Wearing a bright pink, puffy winter jacket, Nadia took a seat in a small office, two gold rings circling bony fingers. She appeared to be in her 30s ("Why don't you guess my age," said the rail-thin sex worker, when asked).
Nadia's story doesn't easily lend itself to either side of the legalization debate. She rejected the womens' rights groups arguments, at least for self-employed sex workers like herself ("We are absolutely not exploited," she said. "We don't have bosses.") But she told a depressing tale that hardly speaks of empowerment.
Asked how she had started in the sex trade, Nadia's wary expression crumbled into choked-back grief. She said her husband left her in 2006, abandoning also a son, now 7. Saddled with huge debts (she didn't want to go into why), she turned to prostitution. But her initial attempts failed. "This work isn't as simple as it looks," she said.
First she joined a "Thai shower" joint, where customers picked girls out of a line and paid about $65 for an hour's shower, massage and sex. She only kept about $35 per customer, giving the rest to her bosses. The money wasn't enough, so she left after four days.
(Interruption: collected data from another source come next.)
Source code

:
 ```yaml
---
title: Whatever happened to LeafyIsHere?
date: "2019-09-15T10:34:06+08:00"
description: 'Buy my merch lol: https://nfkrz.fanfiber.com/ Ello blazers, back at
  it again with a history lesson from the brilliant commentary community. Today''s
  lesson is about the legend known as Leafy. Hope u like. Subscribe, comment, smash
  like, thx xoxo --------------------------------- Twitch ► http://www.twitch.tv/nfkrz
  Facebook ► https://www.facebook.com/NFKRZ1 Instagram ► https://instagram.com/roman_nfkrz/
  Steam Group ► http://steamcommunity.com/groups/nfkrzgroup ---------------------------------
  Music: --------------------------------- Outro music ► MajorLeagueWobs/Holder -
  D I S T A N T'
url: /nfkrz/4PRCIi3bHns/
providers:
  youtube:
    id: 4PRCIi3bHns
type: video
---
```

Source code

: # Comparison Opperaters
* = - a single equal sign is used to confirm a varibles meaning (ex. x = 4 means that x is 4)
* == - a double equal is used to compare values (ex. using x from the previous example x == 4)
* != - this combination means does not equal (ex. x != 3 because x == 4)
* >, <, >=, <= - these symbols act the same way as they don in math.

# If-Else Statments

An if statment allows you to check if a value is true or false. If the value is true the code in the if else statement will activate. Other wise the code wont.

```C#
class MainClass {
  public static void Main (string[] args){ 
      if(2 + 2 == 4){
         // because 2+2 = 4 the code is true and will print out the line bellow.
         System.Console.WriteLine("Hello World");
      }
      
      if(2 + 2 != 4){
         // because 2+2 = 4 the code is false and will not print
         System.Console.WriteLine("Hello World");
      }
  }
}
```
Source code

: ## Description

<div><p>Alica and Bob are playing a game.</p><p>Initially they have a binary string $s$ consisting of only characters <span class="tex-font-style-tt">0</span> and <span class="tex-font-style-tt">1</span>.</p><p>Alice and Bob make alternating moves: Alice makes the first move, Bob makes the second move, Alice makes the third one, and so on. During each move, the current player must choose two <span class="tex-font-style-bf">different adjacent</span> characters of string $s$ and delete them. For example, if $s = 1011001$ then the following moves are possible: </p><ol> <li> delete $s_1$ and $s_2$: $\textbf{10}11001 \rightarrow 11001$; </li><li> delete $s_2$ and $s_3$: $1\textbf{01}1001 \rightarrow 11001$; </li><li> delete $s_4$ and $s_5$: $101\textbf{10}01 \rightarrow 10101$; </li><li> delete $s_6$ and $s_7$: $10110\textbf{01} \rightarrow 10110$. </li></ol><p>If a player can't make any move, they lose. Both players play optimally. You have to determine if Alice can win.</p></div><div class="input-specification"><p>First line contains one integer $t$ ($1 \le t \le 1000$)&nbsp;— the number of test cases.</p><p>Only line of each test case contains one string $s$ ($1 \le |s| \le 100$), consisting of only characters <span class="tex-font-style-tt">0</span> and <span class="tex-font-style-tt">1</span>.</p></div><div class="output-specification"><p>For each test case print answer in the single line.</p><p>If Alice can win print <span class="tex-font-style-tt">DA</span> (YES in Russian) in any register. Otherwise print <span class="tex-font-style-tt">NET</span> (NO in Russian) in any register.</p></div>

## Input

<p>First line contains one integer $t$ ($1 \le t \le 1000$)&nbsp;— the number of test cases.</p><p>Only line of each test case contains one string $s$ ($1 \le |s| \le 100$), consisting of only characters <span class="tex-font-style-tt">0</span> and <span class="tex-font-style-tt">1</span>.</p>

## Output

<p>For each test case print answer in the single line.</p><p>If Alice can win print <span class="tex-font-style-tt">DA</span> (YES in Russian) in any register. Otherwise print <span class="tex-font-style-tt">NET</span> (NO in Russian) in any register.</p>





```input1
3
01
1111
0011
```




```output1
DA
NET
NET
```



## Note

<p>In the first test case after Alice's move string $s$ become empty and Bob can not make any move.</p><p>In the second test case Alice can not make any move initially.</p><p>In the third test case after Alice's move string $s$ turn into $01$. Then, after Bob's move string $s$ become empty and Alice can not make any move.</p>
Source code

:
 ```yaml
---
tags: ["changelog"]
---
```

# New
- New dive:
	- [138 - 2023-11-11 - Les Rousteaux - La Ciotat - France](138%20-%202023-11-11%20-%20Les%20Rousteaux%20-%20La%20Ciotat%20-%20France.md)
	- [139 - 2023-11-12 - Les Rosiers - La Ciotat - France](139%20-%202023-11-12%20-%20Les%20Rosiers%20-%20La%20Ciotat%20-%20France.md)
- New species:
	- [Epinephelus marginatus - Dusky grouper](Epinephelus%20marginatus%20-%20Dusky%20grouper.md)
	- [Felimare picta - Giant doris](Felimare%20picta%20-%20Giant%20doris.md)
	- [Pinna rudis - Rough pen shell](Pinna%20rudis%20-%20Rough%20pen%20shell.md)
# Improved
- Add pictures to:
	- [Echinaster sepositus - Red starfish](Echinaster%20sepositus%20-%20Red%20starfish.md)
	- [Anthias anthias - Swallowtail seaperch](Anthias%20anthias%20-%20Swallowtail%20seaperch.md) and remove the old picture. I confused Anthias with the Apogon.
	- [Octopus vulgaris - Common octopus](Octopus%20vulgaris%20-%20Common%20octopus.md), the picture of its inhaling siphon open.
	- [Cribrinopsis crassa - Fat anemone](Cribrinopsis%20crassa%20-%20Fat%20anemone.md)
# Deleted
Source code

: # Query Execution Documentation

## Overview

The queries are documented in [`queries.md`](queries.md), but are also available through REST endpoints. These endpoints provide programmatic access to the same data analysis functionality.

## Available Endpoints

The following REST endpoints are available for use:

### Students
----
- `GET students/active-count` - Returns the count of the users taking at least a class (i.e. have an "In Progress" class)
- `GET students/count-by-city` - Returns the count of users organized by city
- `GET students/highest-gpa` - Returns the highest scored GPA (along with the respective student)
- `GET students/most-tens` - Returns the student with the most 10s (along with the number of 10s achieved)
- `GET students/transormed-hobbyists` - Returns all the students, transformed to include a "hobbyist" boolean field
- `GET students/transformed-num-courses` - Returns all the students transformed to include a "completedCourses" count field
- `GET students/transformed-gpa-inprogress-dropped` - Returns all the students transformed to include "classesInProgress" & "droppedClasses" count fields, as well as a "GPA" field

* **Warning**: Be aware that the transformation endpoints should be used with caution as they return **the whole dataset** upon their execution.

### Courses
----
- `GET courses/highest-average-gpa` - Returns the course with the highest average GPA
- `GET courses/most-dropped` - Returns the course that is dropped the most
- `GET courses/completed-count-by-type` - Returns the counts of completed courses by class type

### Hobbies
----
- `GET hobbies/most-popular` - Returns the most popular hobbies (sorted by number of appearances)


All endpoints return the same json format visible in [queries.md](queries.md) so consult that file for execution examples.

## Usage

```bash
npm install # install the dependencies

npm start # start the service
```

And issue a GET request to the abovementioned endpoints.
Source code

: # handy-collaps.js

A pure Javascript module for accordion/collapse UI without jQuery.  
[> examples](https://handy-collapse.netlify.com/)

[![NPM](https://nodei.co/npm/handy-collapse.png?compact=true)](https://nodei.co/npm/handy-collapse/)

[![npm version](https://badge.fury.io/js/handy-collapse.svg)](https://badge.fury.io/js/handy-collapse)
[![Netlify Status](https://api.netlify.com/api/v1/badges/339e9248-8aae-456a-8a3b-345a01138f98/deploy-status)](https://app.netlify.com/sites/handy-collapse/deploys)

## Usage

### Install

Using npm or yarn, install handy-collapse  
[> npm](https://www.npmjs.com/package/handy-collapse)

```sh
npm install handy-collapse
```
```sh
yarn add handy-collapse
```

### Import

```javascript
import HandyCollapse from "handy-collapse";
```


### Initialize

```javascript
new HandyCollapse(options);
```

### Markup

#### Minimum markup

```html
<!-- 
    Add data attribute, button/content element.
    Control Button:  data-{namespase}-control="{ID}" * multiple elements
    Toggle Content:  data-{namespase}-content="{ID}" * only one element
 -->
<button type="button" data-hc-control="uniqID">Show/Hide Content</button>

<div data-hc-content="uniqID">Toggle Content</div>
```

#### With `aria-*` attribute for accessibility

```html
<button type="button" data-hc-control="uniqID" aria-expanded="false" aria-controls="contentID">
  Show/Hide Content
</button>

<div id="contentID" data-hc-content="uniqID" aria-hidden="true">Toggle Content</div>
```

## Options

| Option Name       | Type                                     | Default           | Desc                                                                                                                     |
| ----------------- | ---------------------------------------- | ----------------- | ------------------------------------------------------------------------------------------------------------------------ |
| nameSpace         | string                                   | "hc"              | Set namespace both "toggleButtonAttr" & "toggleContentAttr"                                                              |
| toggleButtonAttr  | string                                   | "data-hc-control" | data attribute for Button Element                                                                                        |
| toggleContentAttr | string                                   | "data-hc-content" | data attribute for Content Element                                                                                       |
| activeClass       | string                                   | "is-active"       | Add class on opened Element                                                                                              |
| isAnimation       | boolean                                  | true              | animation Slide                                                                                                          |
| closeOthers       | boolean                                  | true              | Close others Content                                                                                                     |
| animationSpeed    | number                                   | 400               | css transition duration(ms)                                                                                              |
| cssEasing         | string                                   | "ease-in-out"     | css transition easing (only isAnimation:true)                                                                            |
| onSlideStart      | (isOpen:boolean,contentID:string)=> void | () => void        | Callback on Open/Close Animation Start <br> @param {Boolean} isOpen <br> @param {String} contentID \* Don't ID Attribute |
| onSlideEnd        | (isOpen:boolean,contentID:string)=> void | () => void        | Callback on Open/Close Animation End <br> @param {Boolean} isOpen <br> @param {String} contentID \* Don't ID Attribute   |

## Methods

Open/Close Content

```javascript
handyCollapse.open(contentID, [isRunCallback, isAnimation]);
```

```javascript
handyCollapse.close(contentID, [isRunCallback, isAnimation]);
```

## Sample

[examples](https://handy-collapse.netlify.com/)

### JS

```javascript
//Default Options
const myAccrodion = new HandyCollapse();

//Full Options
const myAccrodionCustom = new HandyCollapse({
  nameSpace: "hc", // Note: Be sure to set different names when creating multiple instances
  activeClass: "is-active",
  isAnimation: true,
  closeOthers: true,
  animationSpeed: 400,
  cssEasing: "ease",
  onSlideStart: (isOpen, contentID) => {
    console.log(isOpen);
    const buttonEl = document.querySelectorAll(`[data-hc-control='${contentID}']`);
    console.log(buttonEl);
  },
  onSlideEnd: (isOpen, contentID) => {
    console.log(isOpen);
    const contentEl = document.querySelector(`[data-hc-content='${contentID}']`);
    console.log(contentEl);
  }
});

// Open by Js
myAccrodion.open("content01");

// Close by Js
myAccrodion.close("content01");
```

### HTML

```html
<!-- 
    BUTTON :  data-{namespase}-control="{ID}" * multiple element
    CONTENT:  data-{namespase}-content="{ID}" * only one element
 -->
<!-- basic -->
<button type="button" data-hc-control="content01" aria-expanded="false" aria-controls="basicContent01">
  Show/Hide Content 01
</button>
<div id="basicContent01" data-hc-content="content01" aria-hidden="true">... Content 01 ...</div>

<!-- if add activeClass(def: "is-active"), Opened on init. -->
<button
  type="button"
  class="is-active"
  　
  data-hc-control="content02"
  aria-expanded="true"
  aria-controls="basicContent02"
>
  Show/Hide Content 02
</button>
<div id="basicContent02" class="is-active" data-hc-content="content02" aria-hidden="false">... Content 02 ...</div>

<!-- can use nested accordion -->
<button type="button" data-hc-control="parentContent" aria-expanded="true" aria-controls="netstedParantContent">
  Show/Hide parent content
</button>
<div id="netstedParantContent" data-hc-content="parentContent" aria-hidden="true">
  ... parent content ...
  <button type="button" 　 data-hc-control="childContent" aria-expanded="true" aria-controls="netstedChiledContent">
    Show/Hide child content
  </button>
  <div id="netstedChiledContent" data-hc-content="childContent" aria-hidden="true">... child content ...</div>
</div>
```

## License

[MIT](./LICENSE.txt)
Then she worked at a secret "spa" with a private elevator requiring a key. There the terms were even worse: $150 a trick, of which she kept only $50. After a month, she switched to a sex "studio," where she kept $65 out of $100 per customer. "No matter which place it was, my cut wasn't fair, and there was the problem of where to get customers," she said.
So she began walking the streets. Now at least she can choose her customers, and reject any who seem too shady. She charges about $35 per 15 minutes and can clear up to $2,800 a month after paying her rent and all other expenses — although $1,500 to $1,650 per month has been more typical lately, she said.
She works 60-hour weeks, takes only one day off per week, and lives in a building with more than 50 other sex workers. Despite what women's rights groups say, she says she has no contact with gangsters, and said the only reason some sex workers sometimes have to get gangsters' help is that the trade is illegal.
Sitting beside her, COSWAS' Chien said "I can't say there's no exploitation, but I think [sex workers] are exploited a lot less than most workers are." Chien added that do-gooder plans to switch prostitutes into other work typically offer them salaries a fraction of what they can make selling their bodies. Said Nadia: "I would like to change jobs, but I don't have the ability to do other work."
Now, Nadia's top concern isn't gangsters or pimps, but police stings. She and COSWAS allege that Taipei cops routinely set up prostitutes for arrest by arranging for friends or a paid third party to approach them. Once a sex worker negotiates a price, she can be busted; meanwhile the customer is considered a "witness" to the infraction but is not fined or held.
COSWAS led protests against such set-ups last year, drawing a pledge from the mayor to end them. But with new regulations on the sex trade still in limbo, the group — and Nadia — say not much has changed.
"I'm afraid of the cops, not my customers," said Nadia.